= EXERCISE OBJECTIVE =
Omit the pictures and output every entry below exactly as written.

= SOURCE DATA =
::::::

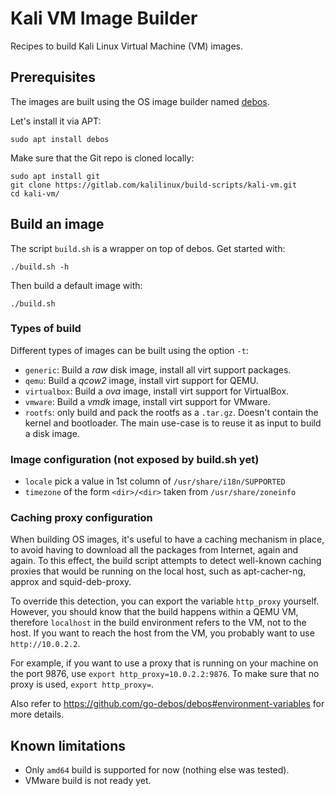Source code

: # Kali VM Image Builder

Recipes to build Kali Linux Virtual Machine (VM) images.

## Prerequisites

The images are built using the OS image builder named [debos][].

Let's install it via APT:

```
sudo apt install debos
```

Make sure that the Git repo is cloned locally:

```
sudo apt install git
git clone https://gitlab.com/kalilinux/build-scripts/kali-vm.git
cd kali-vm/
```

## Build an image

The script `build.sh` is a wrapper on top of debos. Get started with:

```
./build.sh -h
```

Then build a default image with:

```
./build.sh
```

### Types of build

Different types of images can be built using the option `-t`:

* `generic`: Build a *raw* disk image, install all virt support packages.
* `qemu`: Build a *qcow2* image, install virt support for QEMU.
* `virtualbox`: Build a *ova* image, install virt support for VirtualBox.
* `vmware`: Build a *vmdk* image, install virt support for VMware.
* `rootfs`: only build and pack the rootfs as a `.tar.gz`. Doesn't contain the
  kernel and bootloader. The main use-case is to reuse it as input to build a
  disk image.

### Image configuration (not exposed by build.sh yet)

* `locale` pick a value in 1st column of `/usr/share/i18n/SUPPORTED`
* `timezone` of the form `<dir>/<dir>` taken from `/usr/share/zoneinfo`

### Caching proxy configuration

When building OS images, it's useful to have a caching mechanism in place, to
avoid having to download all the packages from Internet, again and again. To
this effect, the build script attempts to detect well-known caching proxies
that would be running on the local host, such as apt-cacher-ng, approx and
squid-deb-proxy.

To override this detection, you can export the variable `http_proxy` yourself.
However, you should know that the build happens within a QEMU VM, therefore
`localhost` in the build environment refers to the VM, not to the host. If you
want to reach the host from the VM, you probably want to use `http://10.0.2.2`.

For example, if you want to use a proxy that is running on your machine on the
port 9876, use `export http_proxy=10.0.2.2:9876`. To make sure that no proxy is
used, `export http_proxy=`.

Also refer to <https://github.com/go-debos/debos#environment-variables> for
more details.

## Known limitations

* Only `amd64` build is supported for now (nothing else was tested).
* VMware build is not ready yet.

[debos]: https://github.com/go-debos/debos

::::::

= RESPONSE AREA =
Source code

: # Kali VM Image Builder

Recipes to build Kali Linux Virtual Machine (VM) images.

## Prerequisites

The images are built using the OS image builder named [debos][].

Let's install it via APT:

```
sudo apt install debos
```

Make sure that the Git repo is cloned locally:

```
sudo apt install git
git clone https://gitlab.com/kalilinux/build-scripts/kali-vm.git
cd kali-vm/
```

## Build an image

The script `build.sh` is a wrapper on top of debos. Get started with:

```
./build.sh -h
```

Then build a default image with:

```
./build.sh
```

### Types of build

Different types of images can be built using the option `-t`:

* `generic`: Build a *raw* disk image, install all virt support packages.
* `qemu`: Build a *qcow2* image, install virt support for QEMU.
* `virtualbox`: Build a *ova* image, install virt support for VirtualBox.
* `vmware`: Build a *vmdk* image, install virt support for VMware.
* `rootfs`: only build and pack the rootfs as a `.tar.gz`. Doesn't contain the
  kernel and bootloader. The main use-case is to reuse it as input to build a
  disk image.

### Image configuration (not exposed by build.sh yet)

* `locale` pick a value in 1st column of `/usr/share/i18n/SUPPORTED`
* `timezone` of the form `<dir>/<dir>` taken from `/usr/share/zoneinfo`

### Caching proxy configuration

When building OS images, it's useful to have a caching mechanism in place, to
avoid having to download all the packages from Internet, again and again. To
this effect, the build script attempts to detect well-known caching proxies
that would be running on the local host, such as apt-cacher-ng, approx and
squid-deb-proxy.

To override this detection, you can export the variable `http_proxy` yourself.
However, you should know that the build happens within a QEMU VM, therefore
`localhost` in the build environment refers to the VM, not to the host. If you
want to reach the host from the VM, you probably want to use `http://10.0.2.2`.

For example, if you want to use a proxy that is running on your machine on the
port 9876, use `export http_proxy=10.0.2.2:9876`. To make sure that no proxy is
used, `export http_proxy=`.

Also refer to <https://github.com/go-debos/debos#environment-variables> for
more details.

## Known limitations

* Only `amd64` build is supported for now (nothing else was tested).
* VMware build is not ready yet.

[debos]: https://github.com/go-debos/debos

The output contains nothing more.